Producers are attempting to remedy the supply glut by transporting their oil via rail. Higher costs associated with this method of transportation typically make it a relatively unattractive alternative, but the market conditions leave producers with little choice. To make matters worse, rail companies that would normally be eager to take on oil business are currently experiencing their own issues, including three derailments in the last two months of 2017. This has created a backlog of orders for rail companies, which are already struggling to uphold commitments to ship other commodities. Executives from rail companies have also expressed a reluctance to prioritise the surging oil business over other customers given that the heavy reliance to ship oil via rail will only persist as long as pipeline capacity is limited.

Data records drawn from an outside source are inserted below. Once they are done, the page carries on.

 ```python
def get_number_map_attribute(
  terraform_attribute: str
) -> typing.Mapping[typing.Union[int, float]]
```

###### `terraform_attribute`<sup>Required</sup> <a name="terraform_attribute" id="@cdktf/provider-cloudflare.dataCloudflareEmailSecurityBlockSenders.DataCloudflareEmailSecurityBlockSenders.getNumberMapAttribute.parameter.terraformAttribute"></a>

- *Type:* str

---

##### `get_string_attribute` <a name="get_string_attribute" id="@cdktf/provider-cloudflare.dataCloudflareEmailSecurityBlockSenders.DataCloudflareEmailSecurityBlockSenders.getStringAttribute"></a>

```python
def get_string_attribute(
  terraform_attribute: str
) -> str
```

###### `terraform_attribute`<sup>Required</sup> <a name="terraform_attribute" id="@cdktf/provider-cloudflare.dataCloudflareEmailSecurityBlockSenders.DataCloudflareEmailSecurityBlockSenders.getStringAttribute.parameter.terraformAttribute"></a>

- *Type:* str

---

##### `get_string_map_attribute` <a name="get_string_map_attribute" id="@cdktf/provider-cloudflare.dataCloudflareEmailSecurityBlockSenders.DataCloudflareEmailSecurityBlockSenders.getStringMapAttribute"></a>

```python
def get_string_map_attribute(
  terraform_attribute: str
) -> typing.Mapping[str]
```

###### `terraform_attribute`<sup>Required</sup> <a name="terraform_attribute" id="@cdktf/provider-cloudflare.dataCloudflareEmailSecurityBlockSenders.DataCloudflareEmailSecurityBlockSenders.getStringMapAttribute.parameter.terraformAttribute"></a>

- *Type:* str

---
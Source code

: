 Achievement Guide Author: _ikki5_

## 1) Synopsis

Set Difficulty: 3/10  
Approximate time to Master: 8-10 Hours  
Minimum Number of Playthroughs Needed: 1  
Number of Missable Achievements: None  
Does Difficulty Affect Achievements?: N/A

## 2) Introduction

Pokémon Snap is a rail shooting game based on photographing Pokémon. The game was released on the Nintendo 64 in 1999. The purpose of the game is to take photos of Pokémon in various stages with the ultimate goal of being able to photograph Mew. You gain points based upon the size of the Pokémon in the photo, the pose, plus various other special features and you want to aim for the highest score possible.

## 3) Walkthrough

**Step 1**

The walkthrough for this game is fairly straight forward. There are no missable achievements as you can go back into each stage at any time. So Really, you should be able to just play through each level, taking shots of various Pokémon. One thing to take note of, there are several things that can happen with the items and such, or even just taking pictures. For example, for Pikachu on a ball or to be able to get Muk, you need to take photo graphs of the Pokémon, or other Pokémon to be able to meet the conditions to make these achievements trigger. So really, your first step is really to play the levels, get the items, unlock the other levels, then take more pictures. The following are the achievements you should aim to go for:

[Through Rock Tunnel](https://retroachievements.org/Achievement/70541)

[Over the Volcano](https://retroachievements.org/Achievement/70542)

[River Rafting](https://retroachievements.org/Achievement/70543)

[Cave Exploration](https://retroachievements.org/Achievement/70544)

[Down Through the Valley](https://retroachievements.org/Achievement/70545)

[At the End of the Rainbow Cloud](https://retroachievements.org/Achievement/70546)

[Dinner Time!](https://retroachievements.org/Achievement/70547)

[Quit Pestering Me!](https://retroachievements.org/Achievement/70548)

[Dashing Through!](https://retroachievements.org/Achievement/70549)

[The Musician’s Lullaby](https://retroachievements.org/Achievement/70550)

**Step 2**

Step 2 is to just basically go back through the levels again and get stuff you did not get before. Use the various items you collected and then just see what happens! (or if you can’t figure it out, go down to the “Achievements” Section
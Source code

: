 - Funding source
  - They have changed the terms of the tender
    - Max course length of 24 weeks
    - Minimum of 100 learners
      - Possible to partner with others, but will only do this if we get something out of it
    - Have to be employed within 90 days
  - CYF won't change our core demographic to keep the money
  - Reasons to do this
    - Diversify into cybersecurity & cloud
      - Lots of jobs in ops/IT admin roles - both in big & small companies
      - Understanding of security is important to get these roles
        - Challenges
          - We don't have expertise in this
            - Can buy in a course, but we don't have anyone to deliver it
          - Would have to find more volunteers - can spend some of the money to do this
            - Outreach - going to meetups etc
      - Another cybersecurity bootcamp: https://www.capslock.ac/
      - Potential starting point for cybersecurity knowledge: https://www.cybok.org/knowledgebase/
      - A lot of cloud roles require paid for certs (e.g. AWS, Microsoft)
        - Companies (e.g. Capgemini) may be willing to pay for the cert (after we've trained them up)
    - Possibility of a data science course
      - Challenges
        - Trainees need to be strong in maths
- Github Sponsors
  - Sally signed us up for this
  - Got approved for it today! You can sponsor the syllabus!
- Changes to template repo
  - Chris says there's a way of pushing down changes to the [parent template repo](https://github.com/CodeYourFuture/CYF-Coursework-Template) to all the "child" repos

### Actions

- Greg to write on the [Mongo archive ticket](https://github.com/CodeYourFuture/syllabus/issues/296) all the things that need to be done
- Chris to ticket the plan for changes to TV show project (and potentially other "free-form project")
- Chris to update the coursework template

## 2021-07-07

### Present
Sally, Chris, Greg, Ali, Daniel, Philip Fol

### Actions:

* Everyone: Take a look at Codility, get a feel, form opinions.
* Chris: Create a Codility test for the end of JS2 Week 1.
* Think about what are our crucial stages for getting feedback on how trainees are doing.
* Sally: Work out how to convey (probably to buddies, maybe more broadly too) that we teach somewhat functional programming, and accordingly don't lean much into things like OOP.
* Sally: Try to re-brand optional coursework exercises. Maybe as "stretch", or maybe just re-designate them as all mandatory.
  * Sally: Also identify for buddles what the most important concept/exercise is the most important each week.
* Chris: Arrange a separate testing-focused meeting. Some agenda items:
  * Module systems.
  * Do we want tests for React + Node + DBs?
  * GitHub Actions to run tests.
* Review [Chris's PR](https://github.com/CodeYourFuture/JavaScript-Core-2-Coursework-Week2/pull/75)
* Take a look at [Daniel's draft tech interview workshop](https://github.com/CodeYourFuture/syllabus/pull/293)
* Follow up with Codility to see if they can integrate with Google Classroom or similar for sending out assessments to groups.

One piece of good news for heavy oil producers is the long-awaited opening of the $9.5bn Sturgeon Refinery near Edmonton, the first refinery to be built in Canada in more than 30 years. The refinery, owned by North West Refining and Canadian Natural Resources, is currently producing 20,000 bp/d of diesel and is expected to reach 80,000 bp/d by summer. The argument to refine more oil in Alberta has perhaps never carried more weight as producers are earning significantly more money on every barrel sent to the Sturgeon Refinery. Refining in Alberta also allows producers to make better use of existing pipelines as more oil can be sent with less blending agents.
Even with the additional refining capacity coming online, the fact of the matter remains that oil from Western Canada will continue to receive steep discounts in the short term while domestic production continues to grow without additional pipeline capacity. Thus the infamous ‘bitumen bubble’ lives on for the time being.